I find the comparison appropriate, though not out of my Ranger friend’s self-deprecating humor. Haywood is indeed scarred: in the poorly ventilated and warm apartment she has forgone her Ranger’s fatigues for a simple tank top and shorts and one can clearly see more scars than the strong, simple prosthetic reaching halfway up her forearm or the line over her destroyed left eye, only partially concealed by the eyepatch she wears. Her family is prone to hypertrophic scarring, she claims, and dozens of the red markings cover her body in various shapes and sizes. Most are concentrated on her arms and legs from any number of causes: many from childhood tumbles, some from workplace accidents (her hand and forearm only the most extreme example). Only a few like her eye, or the deep red mark rising out of her shirt and ending between her collarbones, were sustained in combat.

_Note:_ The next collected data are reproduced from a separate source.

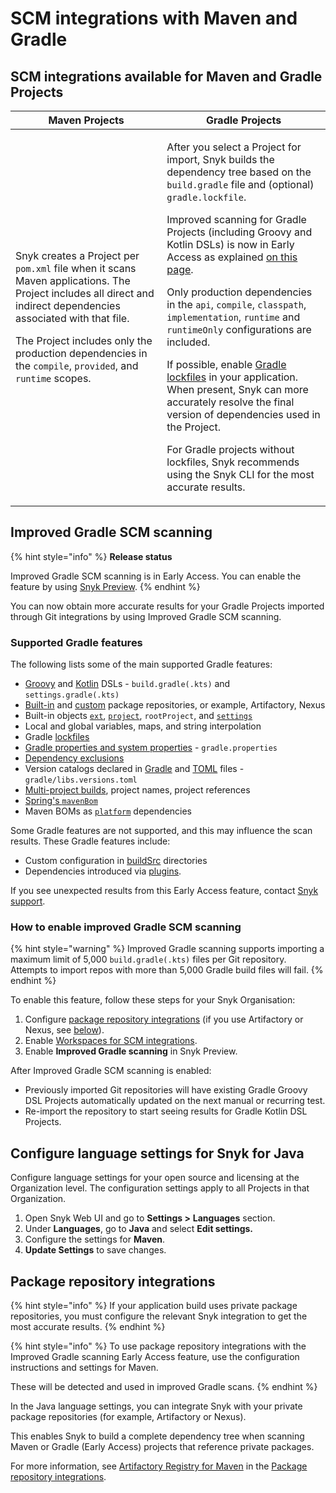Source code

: # SCM integrations with Maven and Gradle

## SCM integrations available for Maven and Gradle Projects

| Maven Projects                                                                                                                                                                                                                                                                                                                              | Gradle Projects                                                                                                                                                                                                                                                                                                                                                                                                                                                                                                                                                                                                                                                                                                                                                                                                                                                                                                                                                                                                                            |
| ------------------------------------------------------------------------------------------------------------------------------------------------------------------------------------------------------------------------------------------------------------------------------------------------------------------------------------------- | ------------------------------------------------------------------------------------------------------------------------------------------------------------------------------------------------------------------------------------------------------------------------------------------------------------------------------------------------------------------------------------------------------------------------------------------------------------------------------------------------------------------------------------------------------------------------------------------------------------------------------------------------------------------------------------------------------------------------------------------------------------------------------------------------------------------------------------------------------------------------------------------------------------------------------------------------------------------------------------------------------------------------------------------ |
| <p>Snyk creates a Project per <code>pom.xml</code> file when it scans Maven applications. The Project includes all direct and indirect dependencies associated with that file. </p><p></p><p>The Project includes only the production dependencies in the <code>compile</code>, <code>provided</code>, and <code>runtime</code> scopes.</p> | <p></p><p>After you select a Project for import, Snyk builds the dependency tree based on the <code>build.gradle</code> file and (optional) <code>gradle.lockfile</code>. </p><p></p><p>Improved scanning for Gradle Projects (including Groovy and Kotlin DSLs) is now in Early Access as explained <a href="git-repositories-with-maven-and-gradle.md#improved-gradle-scm-scanning-early-access">on this page</a>.</p><p></p><p>Only production dependencies in the <code>api</code>, <code>compile</code>, <code>classpath</code>, <code>implementation</code>, <code>runtime</code> and <code>runtimeOnly</code> configurations are included. </p><p></p><p>If possible, enable <a href="https://docs.gradle.org/current/userguide/dependency_locking.html">Gradle lockfiles</a> in your application. When present, Snyk can more accurately resolve the final version of dependencies used in the Project. </p><p></p><p>For Gradle projects without lockfiles, Snyk recommends using the Snyk CLI for the most accurate results.</p> |

## Improved Gradle SCM scanning

{% hint style="info" %}
**Release status**

Improved Gradle SCM scanning is in Early Access. You can enable the feature by using [Snyk Preview](../../snyk-admin/snyk-preview.md).
{% endhint %}

You can now obtain more accurate results for your Gradle Projects imported through Git integrations by using Improved Gradle SCM scanning.

### Supported Gradle features&#x20;

The following lists some of the main supported Gradle features:

* [Groovy](https://docs.gradle.org/current/userguide/groovy_build_script_primer.html) and [Kotlin](https://docs.gradle.org/current/userguide/kotlin_dsl.html) DSLs - `build.gradle(.kts)` and `settings.gradle(.kts)`
* [Built-in](https://docs.gradle.org/current/userguide/declaring_repositories.html#sec:declaring_public_repository) and [custom](https://docs.gradle.org/current/userguide/declaring_repositories.html#sec:declaring_custom_repository) package repositories, or example, Artifactory, Nexus
* Built-in objects [`ext`](https://docs.gradle.org/current/dsl/org.gradle.api.plugins.ExtraPropertiesExtension.html), [`project`](https://docs.gradle.org/current/dsl/org.gradle.api.Project.html), `rootProject`, and [`settings`](https://docs.gradle.org/current/dsl/org.gradle.api.initialization.Settings.html)
* Local and global variables, maps, and string interpolation
* Gradle [lockfiles](https://docs.gradle.org/current/userguide/dependency_locking.html)
* [Gradle properties and system properties](https://docs.gradle.org/current/userguide/build_environment.html#sec:gradle_system_properties) - `gradle.properties`
* [Dependency exclusions](https://docs.gradle.org/current/userguide/dependency_downgrade_and_exclude.html#sec:excluding-transitive-deps)
* Version catalogs declared in [Gradle](https://docs.gradle.org/current/userguide/platforms.html#sub:version-catalog-declaration) and [TOML](https://docs.gradle.org/current/userguide/platforms.html#sub::toml-dependencies-format) files - `gradle/libs.versions.toml`
* [Multi-project builds](https://docs.gradle.org/current/userguide/declaring_dependencies_between_subprojects.html), project names, project references
* [Spring's `mavenBom`](https://docs.spring.io/dependency-management-plugin/docs/current/reference/html/#dependency-management-configuration-bom-import)
* Maven BOMs as [`platform`](https://docs.gradle.org/current/userguide/platforms.html#sub:using-platform-to-control-transitive-deps) dependencies

Some Gradle features are not supported, and this may influence the scan results. These Gradle features include:

* Custom configuration in [buildSrc](https://docs.gradle.org/current/userguide/organizing_gradle_projects.html#sec:build_sources) directories
* Dependencies introduced via [plugins](https://docs.gradle.org/current/userguide/plugins.html).

If you see unexpected results from this Early Access feature, contact [Snyk support](https://support.snyk.io/hc/en-us).

### How to enable improved Gradle SCM scanning

{% hint style="warning" %}
Improved Gradle scanning supports importing a maximum limit of 5,000 `build.gradle(.kts)` files per Git repository. Attempts to import repos with more than 5,000 Gradle build files will fail.
{% endhint %}

To enable this feature, follow these steps for your Snyk Organisation:

1. Configure [package repository integrations](../../scan-with-snyk/snyk-open-source/package-repository-integrations/) (if you use Artifactory or Nexus, see [below](git-repositories-with-maven-and-gradle.md#package-repository-integrations)).
2. Enable [Workspaces for SCM integrations](../../scm-ide-and-ci-cd-integrations/snyk-scm-integrations/introduction-to-git-repository-integrations/workspaces-for-scm-integrations.md).
3. Enable **Improved Gradle scanning** in Snyk Preview.

After Improved Gradle SCM scanning is enabled:

* Previously imported Git repositories will have existing Gradle Groovy DSL Projects automatically updated on the next manual or recurring test.
* Re-import the repository to start seeing results for Gradle Kotlin DSL Projects.

## Configure language settings for Snyk for Java

Configure language settings for your open source and licensing at the Organization level. The configuration settings apply to all Projects in that Organization.

1. Open Snyk Web UI and go to **Settings >** **Languages** section.
2. Under **Languages**, go to **Java** and select **Edit settings.**
3. Configure the settings for **Maven**.
4. **Update Settings** to save changes.

## Package repository integrations

{% hint style="info" %}
If your application build uses private package repositories, you must configure the relevant Snyk integration to get the most accurate results.&#x20;
{% endhint %}

{% hint style="info" %}
To use package repository integrations with the Improved Gradle scanning Early Access feature, use the configuration instructions and settings for Maven.&#x20;

These will be detected and used in improved Gradle scans.
{% endhint %}

In the Java language settings, you can integrate Snyk with your private package repositories (for example, Artifactory or Nexus).&#x20;

This enables Snyk to build a complete dependency tree when scanning Maven or Gradle (Early Access) projects that reference private packages.

For more information, see [Artifactory Registry for Maven](../../scan-with-snyk/snyk-open-source/package-repository-integrations/artifactory-package-repository-connection-setup/artifactory-registry-for-maven.md) in the [Package repository integrations](../../scan-with-snyk/snyk-open-source/package-repository-integrations/).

The Diamond Dogs, as I learned, are fairly notorious within Ranger ranks for holding idiosyncratic superstitions. In the only statement I petitioned him for on the matter, Chief Roger Chavez summed up the general feeling on this quirk as “it boosts moral, in its own way. If it doesn’t interfere in doing their duty then the Rangers don’t have a problem with it.” Haywood is, it would seem, no exception to the supposed rule: though she didn’t oppose any physical description, she refuses to pose for a photograph.

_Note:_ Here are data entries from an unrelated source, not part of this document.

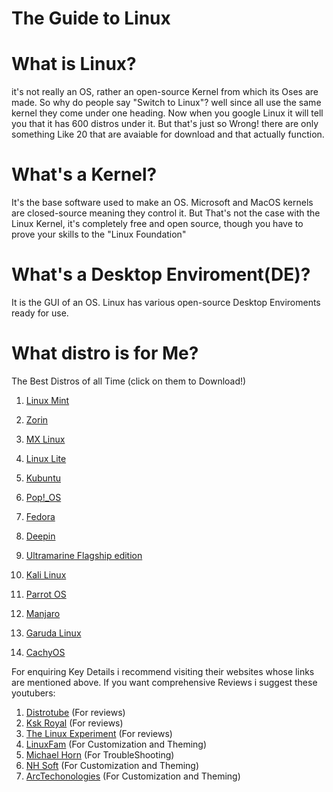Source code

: # The Guide to Linux

# What is Linux?
it's not really an OS, rather an open-source Kernel from which its Oses are made. So why do people say "Switch to Linux"? well since all use the same kernel they come under one heading. Now when you google Linux it will tell you that it has 600 distros under it. But that's just so Wrong! there are only something Like 20 that are avaiable for download and that actually function.

# What's a Kernel?
It's the base software used to make an OS. Microsoft and MacOS kernels are closed-source meaning they control it. But That's not the case with the Linux Kernel, it's completely free and open source, though you have to prove your skills to the "Linux Foundation"

# What's a Desktop Enviroment(DE)?
It is the GUI of an OS. Linux has various open-source Desktop Enviroments ready for use.

# What distro is for Me?

The Best Distros of all Time (click on them to Download!)

1. [Linux Mint](https://linuxmint.com/)

2. [Zorin](https://zorin.com/os/)

3. [MX Linux](https://mxlinux.org/)

4. [Linux Lite](https://www.linuxliteos.com/)

5. [Kubuntu](https://kubuntu.org/)

6. [Pop!_OS](https://system76.com/pop/?srsltid=AfmBOopKJCOk8UxZzkef_vkXHZ40iiIKOMFJ0lL_EUrx8mavXngfUcd-)

7. [Fedora](https://fedoraproject.org/)

8. [Deepin](https://www.deepin.org/index/en)

9. [Ultramarine Flagship edition](https://ultramarine-linux.org/)

10. [Kali Linux](https://www.kali.org/)

11. [Parrot OS](https://parrotsec.org/)

12. [Manjaro](https://manjaro.org/)

13. [Garuda Linux](https://garudalinux.org/)
    
14. [CachyOS](https://cachyos.org/) 

For enquiring Key Details i recommend visiting their websites whose links are mentioned above. If you want comprehensive Reviews i suggest these youtubers:
1. [Distrotube](https://www.youtube.com/@DistroTube) (For reviews)
2. [Ksk Royal](https://www.youtube.com/@kskroyaltech/videos) (For reviews)
3. [The Linux Experiment](https://www.youtube.com/@TheLinuxEXP) (For reviews)
4. [LinuxFam](https://www.youtube.com/@linuxfam) (For Customization and Theming)
5. [Michael Horn](https://www.youtube.com/@MichaelNROH) (For TroubleShooting)
6. [NH Soft](https://www.youtube.com/@NHSoft) (For Customization and Theming)
7. [ArcTechonologies](https://www.youtube.com/@ArcTechnologies) (For Customization and Theming)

I personally believe these quirks say a lot about Haywood and the informal unit of combat engineers that many would argue is largely her brainchild. The Diamond Dogs, despite their rapid fitting into the ranks of the Rangers are, by and large, not career soldiers. A few are formally-taught engineers, some are former miners or demolitions experts, most are mechanics, technically-inclined tradesmen (and women), and construction workers. Common people of exceptional spirit. I’ve heard a lot of conflicting stories on the origin of their nickname, and Haywood claims she didn’t come up with it and isn’t sure who did. My thoughts, though? Common folks forged in the pressures of strife into these paragons of the citizen soldier: that sounds like making a diamond to me.

Though I have endeavored to cleave as closely to her sentiment as possible in my reporting, I felt it would be appropriate to end this article in, as promised, Harriet Haywood’s own words. I had asked her, in the course of our second interview, what the most important thing was that her family had taught her in their time together.

“My mother taught me that it helps us to believe in something bigger than ourselves, that it lets people rise above all the bad in the world; the things that scare them because they can’t control it. My father, even though I couldn’t remember him myself, taught me that you have to be willing to die for what you believe in or else it means nothing. My uncle taught me that you can’t just be one thing, can’t believe in only one virtue. That is what they taught me, but it only opened me to what I have learned: We do need a cause bigger than ourselves to believe in, one you are willing to die for. And you can’t just live your life defined by that one thing, but not only because you cannot succeed being only one thing. Sometimes failure isn’t dying without standing for anything, or having that thing taken away from you. Sometimes it is that you lose sight of what that one thing is supposed to mean for you. You can’t just stand for law and order, or money, or your religion, or country, or even liberty. That makes people like the Fumers, men like Alfred Pleath. It makes societies led by men like Michael Bowens and Zakharov. You have to believe in something because it will bring other things: equality, happiness, peace. That’s why I fight.”

You know, I think Mars would be a better place if everyone's family had taught them lessons like those.